Constraint satisfaction problems require that all a problem’s variables be assigned values, out of a finite domain, that result in the satisfying of all constraints. The ConstraintSatisfactionProblem class aggregates all constraints and variables defined for a problem and provides functionality to assist in problem solution, such as verifying whether a candidate solution satisfies the constraints.

Class

class ConstraintSatisfactionProblem(vartype)[source]

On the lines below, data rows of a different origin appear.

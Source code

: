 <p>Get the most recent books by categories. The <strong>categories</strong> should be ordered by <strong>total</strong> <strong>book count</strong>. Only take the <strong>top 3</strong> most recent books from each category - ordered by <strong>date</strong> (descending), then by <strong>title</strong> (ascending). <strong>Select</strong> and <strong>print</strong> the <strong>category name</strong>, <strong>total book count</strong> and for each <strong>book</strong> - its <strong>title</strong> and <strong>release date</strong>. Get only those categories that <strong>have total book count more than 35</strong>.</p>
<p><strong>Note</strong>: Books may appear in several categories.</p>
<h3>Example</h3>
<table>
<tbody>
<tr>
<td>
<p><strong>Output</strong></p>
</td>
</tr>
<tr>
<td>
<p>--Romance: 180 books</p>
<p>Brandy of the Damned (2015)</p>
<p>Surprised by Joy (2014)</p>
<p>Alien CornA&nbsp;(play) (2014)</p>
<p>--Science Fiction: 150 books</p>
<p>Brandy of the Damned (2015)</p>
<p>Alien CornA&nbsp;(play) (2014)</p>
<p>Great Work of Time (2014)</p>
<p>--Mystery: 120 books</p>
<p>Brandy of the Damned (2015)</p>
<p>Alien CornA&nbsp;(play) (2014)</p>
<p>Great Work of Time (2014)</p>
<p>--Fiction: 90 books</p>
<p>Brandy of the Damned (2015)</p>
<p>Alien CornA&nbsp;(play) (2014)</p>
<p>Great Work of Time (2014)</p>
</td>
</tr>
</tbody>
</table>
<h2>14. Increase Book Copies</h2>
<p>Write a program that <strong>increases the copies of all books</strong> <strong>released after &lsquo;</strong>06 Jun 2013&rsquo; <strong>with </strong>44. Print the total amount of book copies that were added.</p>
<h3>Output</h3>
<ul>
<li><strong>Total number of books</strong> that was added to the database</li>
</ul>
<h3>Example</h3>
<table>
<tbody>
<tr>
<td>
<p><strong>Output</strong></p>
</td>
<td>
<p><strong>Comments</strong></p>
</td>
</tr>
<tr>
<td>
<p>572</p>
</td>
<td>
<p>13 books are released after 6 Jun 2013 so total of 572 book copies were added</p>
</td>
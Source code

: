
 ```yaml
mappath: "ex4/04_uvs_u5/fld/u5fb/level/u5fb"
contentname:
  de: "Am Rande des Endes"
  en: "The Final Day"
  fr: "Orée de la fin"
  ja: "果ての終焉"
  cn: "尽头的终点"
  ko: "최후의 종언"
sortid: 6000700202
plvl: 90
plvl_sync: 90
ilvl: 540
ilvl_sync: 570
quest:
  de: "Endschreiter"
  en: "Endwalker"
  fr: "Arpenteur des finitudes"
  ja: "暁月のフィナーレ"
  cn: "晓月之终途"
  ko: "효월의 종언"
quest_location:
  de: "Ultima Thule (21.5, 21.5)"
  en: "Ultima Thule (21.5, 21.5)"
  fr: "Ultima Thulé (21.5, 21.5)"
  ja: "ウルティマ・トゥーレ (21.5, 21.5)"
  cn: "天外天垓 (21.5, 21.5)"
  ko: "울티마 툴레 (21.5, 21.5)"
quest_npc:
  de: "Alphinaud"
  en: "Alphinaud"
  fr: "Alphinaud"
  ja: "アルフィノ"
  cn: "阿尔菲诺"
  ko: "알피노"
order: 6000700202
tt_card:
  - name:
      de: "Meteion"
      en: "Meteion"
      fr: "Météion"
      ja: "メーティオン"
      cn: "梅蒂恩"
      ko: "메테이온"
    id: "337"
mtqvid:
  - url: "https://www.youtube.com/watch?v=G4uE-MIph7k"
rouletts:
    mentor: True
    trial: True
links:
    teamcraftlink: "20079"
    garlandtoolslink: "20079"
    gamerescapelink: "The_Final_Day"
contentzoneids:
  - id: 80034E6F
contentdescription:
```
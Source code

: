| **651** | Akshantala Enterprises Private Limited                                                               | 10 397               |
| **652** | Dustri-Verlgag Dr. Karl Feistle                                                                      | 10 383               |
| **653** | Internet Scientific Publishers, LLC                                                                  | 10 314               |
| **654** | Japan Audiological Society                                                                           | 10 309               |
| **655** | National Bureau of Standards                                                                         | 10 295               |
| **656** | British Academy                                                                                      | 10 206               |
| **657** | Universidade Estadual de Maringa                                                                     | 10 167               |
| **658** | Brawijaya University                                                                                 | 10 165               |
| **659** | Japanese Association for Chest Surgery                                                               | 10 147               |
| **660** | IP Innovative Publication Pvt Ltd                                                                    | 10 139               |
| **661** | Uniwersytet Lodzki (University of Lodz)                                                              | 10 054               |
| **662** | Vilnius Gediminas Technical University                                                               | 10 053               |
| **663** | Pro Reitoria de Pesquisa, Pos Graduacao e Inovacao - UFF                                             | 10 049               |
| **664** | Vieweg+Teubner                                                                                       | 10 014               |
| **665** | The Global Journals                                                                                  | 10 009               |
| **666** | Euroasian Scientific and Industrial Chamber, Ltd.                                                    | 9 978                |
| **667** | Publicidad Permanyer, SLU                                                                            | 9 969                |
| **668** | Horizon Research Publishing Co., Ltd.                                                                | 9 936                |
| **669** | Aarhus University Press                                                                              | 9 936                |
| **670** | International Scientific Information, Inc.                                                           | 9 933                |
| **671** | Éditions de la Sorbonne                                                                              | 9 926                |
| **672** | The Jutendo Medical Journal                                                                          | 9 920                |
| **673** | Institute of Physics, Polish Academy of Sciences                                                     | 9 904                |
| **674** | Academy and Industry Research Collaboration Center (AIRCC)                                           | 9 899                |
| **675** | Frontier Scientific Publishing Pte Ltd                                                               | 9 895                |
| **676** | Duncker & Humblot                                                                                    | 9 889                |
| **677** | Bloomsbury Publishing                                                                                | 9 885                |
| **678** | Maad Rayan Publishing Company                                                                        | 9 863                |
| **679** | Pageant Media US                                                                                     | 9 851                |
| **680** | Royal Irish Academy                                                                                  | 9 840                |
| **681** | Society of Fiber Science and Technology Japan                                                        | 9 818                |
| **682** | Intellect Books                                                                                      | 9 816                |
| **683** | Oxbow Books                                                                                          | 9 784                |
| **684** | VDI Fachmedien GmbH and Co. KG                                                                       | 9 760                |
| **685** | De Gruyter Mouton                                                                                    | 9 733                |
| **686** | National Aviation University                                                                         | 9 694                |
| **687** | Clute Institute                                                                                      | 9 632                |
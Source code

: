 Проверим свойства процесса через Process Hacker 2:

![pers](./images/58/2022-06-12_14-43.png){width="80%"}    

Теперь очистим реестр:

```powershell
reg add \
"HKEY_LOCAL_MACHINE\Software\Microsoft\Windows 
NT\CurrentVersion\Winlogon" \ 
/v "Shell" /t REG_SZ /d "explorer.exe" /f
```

A constraint satisfaction problem.

Parameters

vartype (Vartype/str/set) –

Variable type for the binary quadratic model. Supported values are:

constraints[source]

Constraints that together constitute the constraint satisfaction problem. Valid solutions satisfy all of the constraints.

Type

list[Constraint]

variables[source]

Variables of the constraint satisfaction problem as a dict, where keys are the variables and values a list of all of constraints associated with the variable.

Type

dict[variable, list[Constraint]]

vartype[source]

Enumeration of valid variable types. Supported values are SPIN or BINARY. If vartype is SPIN, variables can be assigned -1 or 1; if BINARY, variables can be assigned 0 or 1.

Type

dimod.Vartype

Example

This example creates a binary-valued constraint satisfaction problem, adds two constraints, \(a = b\) and \(b \ne c\), and tests \(a,b,c = 1,1,0\).

>>> import operator
>>> csp = dwavebinarycsp.ConstraintSatisfactionProblem('BINARY')
>>> csp.add_constraint(operator.eq, ['a', 'b'])
>>> csp.add_constraint(operator.ne, ['b', 'c'])
>>> csp.check({'a': 1, 'b': 1, 'c': 0})
True

Methods

Adding variables and constraints

ConstraintSatisfactionProblem.add_constraint(...)

Add a constraint.

ConstraintSatisfactionProblem.add_variable(v)

Add a variable.

Satisfiability

ConstraintSatisfactionProblem.check(solution)

Check that a solution satisfies all of the constraints.

Transformations

ConstraintSatisfactionProblem.fix_variable(v, ...)

Fix the value of a variable and remove it from the constraint satisfaction problem.